═══ SUPPLIED RECORDS ═══
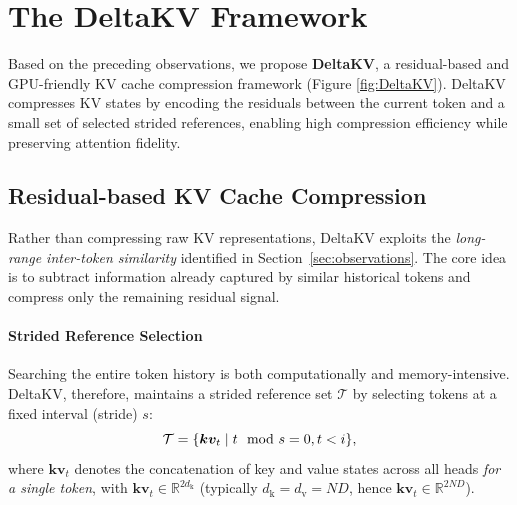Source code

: \section{The DeltaKV Framework}
\label{sec:method}

Based on the preceding observations, we propose \textbf{DeltaKV}, a residual-based and GPU-friendly KV cache compression framework (Figure \ref{fig:DeltaKV}). 
DeltaKV compresses KV states by encoding the residuals between the current token and a small set of selected strided references, enabling high compression efficiency while preserving attention fidelity.
\vspace{-0.25em}

\subsection{Residual-based KV Cache Compression}
\label{sec:method:compression}

\vspace{-0.25em}
Rather than compressing raw KV representations, DeltaKV exploits the \emph{long-range inter-token similarity} identified in Section~\ref{sec:observations}. 
The core idea is to subtract information already captured by similar historical tokens and compress only the remaining residual signal. 

\paragraph{Strided Reference Selection} 
Searching the entire token history is both computationally and memory-intensive.
DeltaKV, therefore, maintains a strided reference set $\mathcal{T}$ by selecting tokens at a fixed interval (stride) $s$: 
\vspace{-0.25em}
\begin{displaymath}
  \mathcal{T} = \{ \bm{kv}_t \mid t \mod s = 0, t < i \}, 
  \vspace{-0.25em}
\end{displaymath}
where $\bm{kv}_t$ denotes the concatenation of key and value states across all heads \emph{for a single token}, with $\bm{kv}_t \in \mathbb{R}^{2d_\mathrm{k}}$ (typically $d_\mathrm{k}=d_\mathrm{v}=ND$, hence $\bm{kv}_t \in \mathbb{R}^{2ND}$).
═══
**AIM OF THE TASK**
Give the number of lines in the data that include the string "method", please, and nothing else.

**SOLUTION TO THE EXERCISE**
2